To do: Return every record below exactly as written, but leave out the pictures.

Recorded data:
-----
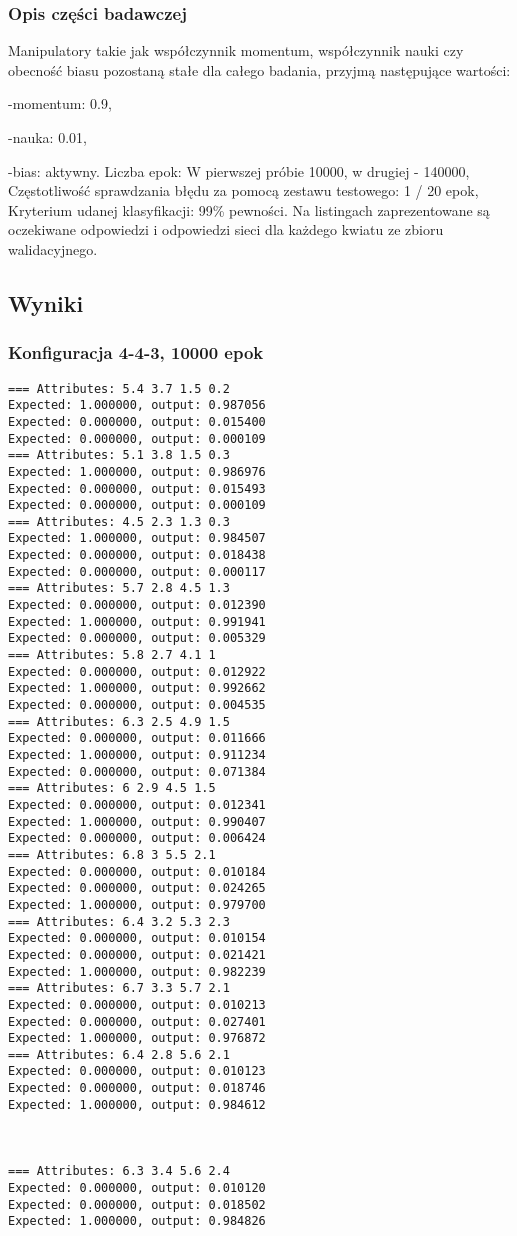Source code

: \documentclass{classrep}
\begin{document}
\subsubsection{Opis części badawczej}
Manipulatory takie jak współczynnik momentum, współczynnik nauki czy obecność biasu pozostaną stałe dla całego badania, przyjmą następujące wartości:

-momentum: 0.9,

-nauka: 0.01,

-bias: aktywny.
\newline
Liczba epok: W pierwszej próbie 10000, w drugiej - 140000,
\newline
Częstotliwość sprawdzania błędu za pomocą zestawu testowego: 1 / 20 epok,
\newline
Kryterium udanej klasyfikacji: 99\% pewności.
\newline
Na listingach zaprezentowane są oczekiwane odpowiedzi i odpowiedzi sieci dla każdego kwiatu ze zbioru walidacyjnego.
\newpage
\subsection{Wyniki}
\subsubsection{Konfiguracja 4-4-3, 10000 epok}
\begin{lstlisting}[basicstyle=\small]
=== Attributes: 5.4 3.7 1.5 0.2
Expected: 1.000000, output: 0.987056
Expected: 0.000000, output: 0.015400
Expected: 0.000000, output: 0.000109
=== Attributes: 5.1 3.8 1.5 0.3 
Expected: 1.000000, output: 0.986976
Expected: 0.000000, output: 0.015493
Expected: 0.000000, output: 0.000109
=== Attributes: 4.5 2.3 1.3 0.3 
Expected: 1.000000, output: 0.984507
Expected: 0.000000, output: 0.018438
Expected: 0.000000, output: 0.000117
=== Attributes: 5.7 2.8 4.5 1.3 
Expected: 0.000000, output: 0.012390
Expected: 1.000000, output: 0.991941
Expected: 0.000000, output: 0.005329
=== Attributes: 5.8 2.7 4.1 1 
Expected: 0.000000, output: 0.012922
Expected: 1.000000, output: 0.992662
Expected: 0.000000, output: 0.004535
=== Attributes: 6.3 2.5 4.9 1.5 
Expected: 0.000000, output: 0.011666
Expected: 1.000000, output: 0.911234
Expected: 0.000000, output: 0.071384
=== Attributes: 6 2.9 4.5 1.5 
Expected: 0.000000, output: 0.012341
Expected: 1.000000, output: 0.990407
Expected: 0.000000, output: 0.006424
=== Attributes: 6.8 3 5.5 2.1 
Expected: 0.000000, output: 0.010184
Expected: 0.000000, output: 0.024265
Expected: 1.000000, output: 0.979700
=== Attributes: 6.4 3.2 5.3 2.3 
Expected: 0.000000, output: 0.010154
Expected: 0.000000, output: 0.021421
Expected: 1.000000, output: 0.982239
=== Attributes: 6.7 3.3 5.7 2.1 
Expected: 0.000000, output: 0.010213
Expected: 0.000000, output: 0.027401
Expected: 1.000000, output: 0.976872
=== Attributes: 6.4 2.8 5.6 2.1 
Expected: 0.000000, output: 0.010123
Expected: 0.000000, output: 0.018746
Expected: 1.000000, output: 0.984612



=== Attributes: 6.3 3.4 5.6 2.4 
Expected: 0.000000, output: 0.010120
Expected: 0.000000, output: 0.018502
Expected: 1.000000, output: 0.984826
\end{lstlisting}
\end{document}
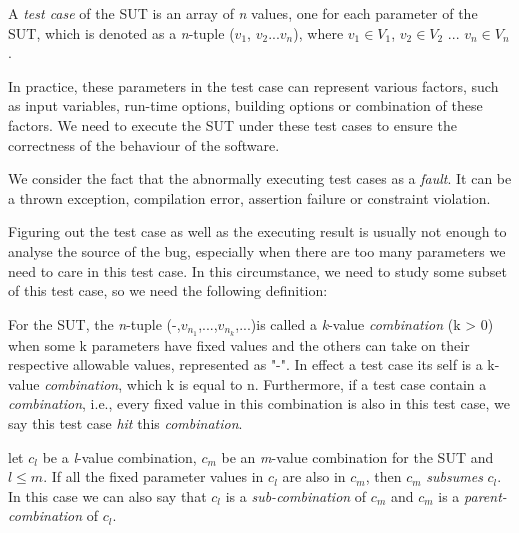\documentclass{sig-alternate}
\begin{document}
\begin{definition}
A \emph{test case} of the SUT is an array of \emph{n} values, one for each parameter of the SUT, which is denoted as a \emph{n}-tuple ($v_{1}$, $v_{2}$...$v_{n}$), where $v_{1}\in V_{1}$, $v_{2} \in V_{2}$ ... $v_{n} \in V_{n}$.
\end{definition}

In practice, these parameters in the test case can represent various factors, such as input variables, run-time options, building options or combination of these factors. We need to execute the SUT under these test cases to ensure the correctness of the behaviour of the software.

\begin{definition}
We consider the fact that the abnormally executing test cases as a \emph{fault}. It can be a thrown exception, compilation error, assertion failure or constraint violation.
\end{definition}

Figuring out the test case as well as the executing result is usually not enough to analyse the source of the bug, especially when there are too many parameters we need to care in this test case. In this circumstance, we need to study some subset of this test case, so we need the following definition:

\begin{definition}
For the SUT, the \emph{n}-tuple (-,$v_{n_{1}}$,...,$v_{n_{k}}$,...)is called a \emph{k}-value \emph{combination} (k > 0) when some k parameters have fixed values and the others can take on their respective allowable values, represented as "-". In effect a test case its self is a k-value \emph{combination}, which k is equal to n. Furthermore, if a test case contain a \emph{combination}, i.e., every fixed value in this combination is also in this test case, we say this test case \emph{hit} this \emph{combination}.
\end{definition}

\begin{definition}
let $c_{l}$ be a \emph{l}-value combination, $c_{m}$ be an \emph{m}-value combination for the SUT and $l \leq m$. If all the fixed parameter values in $c_{l}$ are also in $c_{m}$, then $c_{m}$ \emph{subsumes} $c_{l}$. In this case we can also say that $c_{l}$ is a \emph{sub-combination} of $c_{m}$ and $c_{m}$ is a \emph{parent-combination} of $c_{l}$.
\end{definition}
\end{document}
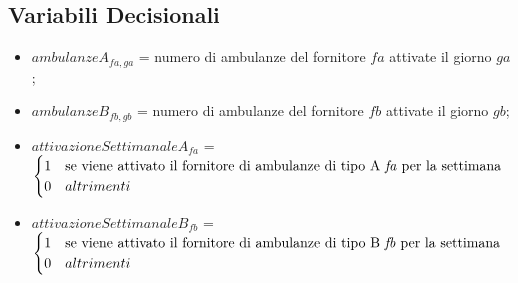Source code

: \subsection{Variabili Decisionali}
\begin{itemize}
    \item $ambulanzeA_{fa, ga}$ = numero di ambulanze del fornitore $fa$ attivate il giorno $ga$;
    \item $ambulanzeB_{fb, gb}$ =  numero di ambulanze del fornitore $fb$ attivate il giorno $gb$;
    \item $attivazioneSettimanaleA_{fa}$ = 
    \(
    \begin{cases}
        1 & \text{se viene attivato il fornitore di ambulanze di tipo A \textit{fa} per la settimana} \\
        0 & altrimenti
    \end{cases}\)
    \item $attivazioneSettimanaleB_{fb}$ = 
    \(
    \begin{cases}
        1 & \text{se viene attivato il fornitore di ambulanze di tipo B \textit{fb} per la settimana} \\
        0 & altrimenti
    \end{cases}\)
\end{itemize}

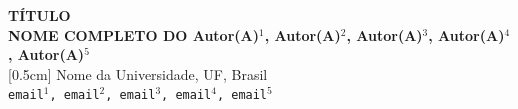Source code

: \documentclass[a0,portrait]{a0poster}
\begin{document}
\onehalfspacing

\begin{minipage}[b]{1.0\linewidth} %
\begin{center}
\Huge \textbf{TÍTULO}\\
\huge \textbf{NOME COMPLETO DO Autor(A)$^{1}$, Autor(A)$^{2}$, Autor(A)$^{3}$, Autor(A)$^{4}$, Autor(A)$^{5}$}\\
[0.5cm] %
\huge Nome da Universidade, UF, Brasil\\[0.4cm] %
\texttt{email$^{1}$, email$^{2}$, email$^{3}$, email$^{4}$, email$^{5}$}\\
\end{center}
\end{minipage}
{\color{green}{\hrule height 7pt}}
%
\vspace{1cm} %
\end{document}
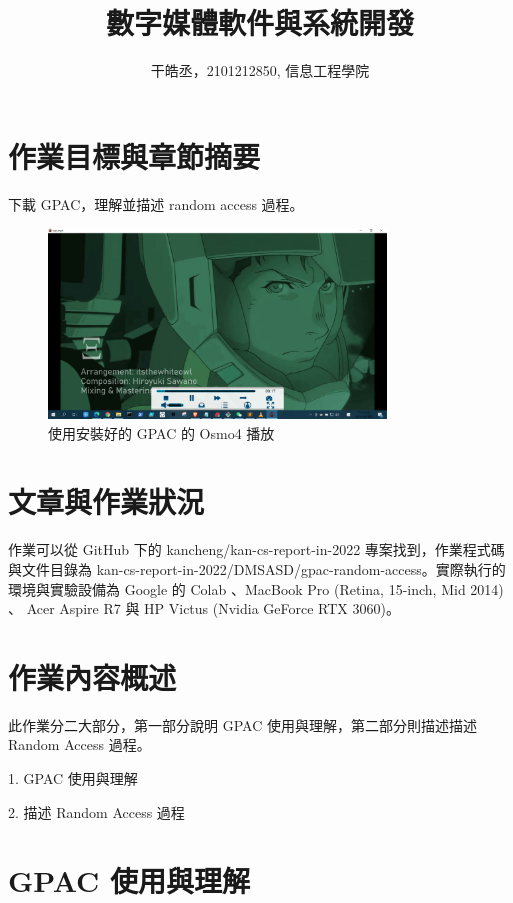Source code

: \documentclass[10pt,UTF8]{ctexart}
\title{數字媒體軟件與系統開發}
\author{干皓丞，2101212850, 信息工程學院}
\begin{document}
\maketitle


\section{作業目標與章節摘要}

下載 GPAC，理解並描述 random access 過程。

\begin{figure}[H]
\centering 
\includegraphics[width=0.80\textwidth]{g2.png} 
\caption{使用安裝好的 GPAC 的 Osmo4 播放}
\label{Test}
\end{figure}


\section{文章與作業狀況}

作業可以從 GitHub 下的 kancheng/kan-cs-report-in-2022 專案找到，作業程式碼與文件目錄為 kan-cs-report-in-2022/DMSASD/gpac-random-access。實際執行的環境與實驗設備為 Google 的 Colab 、MacBook Pro (Retina, 15-inch, Mid 2014) 、 Acer Aspire R7 與 HP Victus (Nvidia GeForce RTX 3060)。


\section{作業內容概述}

此作業分二大部分，第一部分說明 GPAC 使用與理解，第二部分則描述描述 Random Access 過程。

1. GPAC 使用與理解

2. 描述 Random Access 過程

\section{GPAC 使用與理解}
\end{document}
-----
Output for this task:
Source code

: \documentclass{classrep}
\begin{document}
\subsubsection{Opis części badawczej}
Manipulatory takie jak współczynnik momentum, współczynnik nauki czy obecność biasu pozostaną stałe dla całego badania, przyjmą następujące wartości:

-momentum: 0.9,

-nauka: 0.01,

-bias: aktywny.
\newline
Liczba epok: W pierwszej próbie 10000, w drugiej - 140000,
\newline
Częstotliwość sprawdzania błędu za pomocą zestawu testowego: 1 / 20 epok,
\newline
Kryterium udanej klasyfikacji: 99\% pewności.
\newline
Na listingach zaprezentowane są oczekiwane odpowiedzi i odpowiedzi sieci dla każdego kwiatu ze zbioru walidacyjnego.
\newpage
\subsection{Wyniki}
\subsubsection{Konfiguracja 4-4-3, 10000 epok}
\begin{lstlisting}[basicstyle=\small]
=== Attributes: 5.4 3.7 1.5 0.2
Expected: 1.000000, output: 0.987056
Expected: 0.000000, output: 0.015400
Expected: 0.000000, output: 0.000109
=== Attributes: 5.1 3.8 1.5 0.3 
Expected: 1.000000, output: 0.986976
Expected: 0.000000, output: 0.015493
Expected: 0.000000, output: 0.000109
=== Attributes: 4.5 2.3 1.3 0.3 
Expected: 1.000000, output: 0.984507
Expected: 0.000000, output: 0.018438
Expected: 0.000000, output: 0.000117
=== Attributes: 5.7 2.8 4.5 1.3 
Expected: 0.000000, output: 0.012390
Expected: 1.000000, output: 0.991941
Expected: 0.000000, output: 0.005329
=== Attributes: 5.8 2.7 4.1 1 
Expected: 0.000000, output: 0.012922
Expected: 1.000000, output: 0.992662
Expected: 0.000000, output: 0.004535
=== Attributes: 6.3 2.5 4.9 1.5 
Expected: 0.000000, output: 0.011666
Expected: 1.000000, output: 0.911234
Expected: 0.000000, output: 0.071384
=== Attributes: 6 2.9 4.5 1.5 
Expected: 0.000000, output: 0.012341
Expected: 1.000000, output: 0.990407
Expected: 0.000000, output: 0.006424
=== Attributes: 6.8 3 5.5 2.1 
Expected: 0.000000, output: 0.010184
Expected: 0.000000, output: 0.024265
Expected: 1.000000, output: 0.979700
=== Attributes: 6.4 3.2 5.3 2.3 
Expected: 0.000000, output: 0.010154
Expected: 0.000000, output: 0.021421
Expected: 1.000000, output: 0.982239
=== Attributes: 6.7 3.3 5.7 2.1 
Expected: 0.000000, output: 0.010213
Expected: 0.000000, output: 0.027401
Expected: 1.000000, output: 0.976872
=== Attributes: 6.4 2.8 5.6 2.1 
Expected: 0.000000, output: 0.010123
Expected: 0.000000, output: 0.018746
Expected: 1.000000, output: 0.984612



=== Attributes: 6.3 3.4 5.6 2.4 
Expected: 0.000000, output: 0.010120
Expected: 0.000000, output: 0.018502
Expected: 1.000000, output: 0.984826
\end{lstlisting}
\end{document}
\documentclass{sig-alternate}
\begin{document}
\begin{definition}
A \emph{test case} of the SUT is an array of \emph{n} values, one for each parameter of the SUT, which is denoted as a \emph{n}-tuple ($v_{1}$, $v_{2}$...$v_{n}$), where $v_{1}\in V_{1}$, $v_{2} \in V_{2}$ ... $v_{n} \in V_{n}$.
\end{definition}

In practice, these parameters in the test case can represent various factors, such as input variables, run-time options, building options or combination of these factors. We need to execute the SUT under these test cases to ensure the correctness of the behaviour of the software.

\begin{definition}
We consider the fact that the abnormally executing test cases as a \emph{fault}. It can be a thrown exception, compilation error, assertion failure or constraint violation.
\end{definition}

Figuring out the test case as well as the executing result is usually not enough to analyse the source of the bug, especially when there are too many parameters we need to care in this test case. In this circumstance, we need to study some subset of this test case, so we need the following definition:

\begin{definition}
For the SUT, the \emph{n}-tuple (-,$v_{n_{1}}$,...,$v_{n_{k}}$,...)is called a \emph{k}-value \emph{combination} (k > 0) when some k parameters have fixed values and the others can take on their respective allowable values, represented as "-". In effect a test case its self is a k-value \emph{combination}, which k is equal to n. Furthermore, if a test case contain a \emph{combination}, i.e., every fixed value in this combination is also in this test case, we say this test case \emph{hit} this \emph{combination}.
\end{definition}

\begin{definition}
let $c_{l}$ be a \emph{l}-value combination, $c_{m}$ be an \emph{m}-value combination for the SUT and $l \leq m$. If all the fixed parameter values in $c_{l}$ are also in $c_{m}$, then $c_{m}$ \emph{subsumes} $c_{l}$. In this case we can also say that $c_{l}$ is a \emph{sub-combination} of $c_{m}$ and $c_{m}$ is a \emph{parent-combination} of $c_{l}$.
\end{definition}
\end{document}
Source code

: \subsection{Variabili Decisionali}
\begin{itemize}
    \item $ambulanzeA_{fa, ga}$ = numero di ambulanze del fornitore $fa$ attivate il giorno $ga$;
    \item $ambulanzeB_{fb, gb}$ =  numero di ambulanze del fornitore $fb$ attivate il giorno $gb$;
    \item $attivazioneSettimanaleA_{fa}$ = 
    \(
    \begin{cases}
        1 & \text{se viene attivato il fornitore di ambulanze di tipo A \textit{fa} per la settimana} \\
        0 & altrimenti
    \end{cases}\)
    \item $attivazioneSettimanaleB_{fb}$ = 
    \(
    \begin{cases}
        1 & \text{se viene attivato il fornitore di ambulanze di tipo B \textit{fb} per la settimana} \\
        0 & altrimenti
    \end{cases}\)
\end{itemize}

Source code

: \documentclass[a0,portrait]{a0poster}
\begin{document}
\onehalfspacing

\begin{minipage}[b]{1.0\linewidth} %
\begin{center}
\Huge \textbf{TÍTULO}\\
\huge \textbf{NOME COMPLETO DO Autor(A)$^{1}$, Autor(A)$^{2}$, Autor(A)$^{3}$, Autor(A)$^{4}$, Autor(A)$^{5}$}\\
[0.5cm] %
\huge Nome da Universidade, UF, Brasil\\[0.4cm] %
\texttt{email$^{1}$, email$^{2}$, email$^{3}$, email$^{4}$, email$^{5}$}\\
\end{center}
\end{minipage}
{\color{green}{\hrule height 7pt}}
%
\vspace{1cm} %
\end{document}
Source code

: \documentclass[10pt,UTF8]{ctexart}
\title{數字媒體軟件與系統開發}
\author{干皓丞，2101212850, 信息工程學院}
\begin{document}
\maketitle


\section{作業目標與章節摘要}

下載 GPAC，理解並描述 random access 過程。

\begin{figure}[H]
\centering 
\includegraphics[width=0.80\textwidth]{g2.png} 
\caption{使用安裝好的 GPAC 的 Osmo4 播放}
\label{Test}
\end{figure}


\section{文章與作業狀況}

作業可以從 GitHub 下的 kancheng/kan-cs-report-in-2022 專案找到，作業程式碼與文件目錄為 kan-cs-report-in-2022/DMSASD/gpac-random-access。實際執行的環境與實驗設備為 Google 的 Colab 、MacBook Pro (Retina, 15-inch, Mid 2014) 、 Acer Aspire R7 與 HP Victus (Nvidia GeForce RTX 3060)。


\section{作業內容概述}

此作業分二大部分，第一部分說明 GPAC 使用與理解，第二部分則描述描述 Random Access 過程。

1. GPAC 使用與理解

2. 描述 Random Access 過程

\section{GPAC 使用與理解}
\end{document}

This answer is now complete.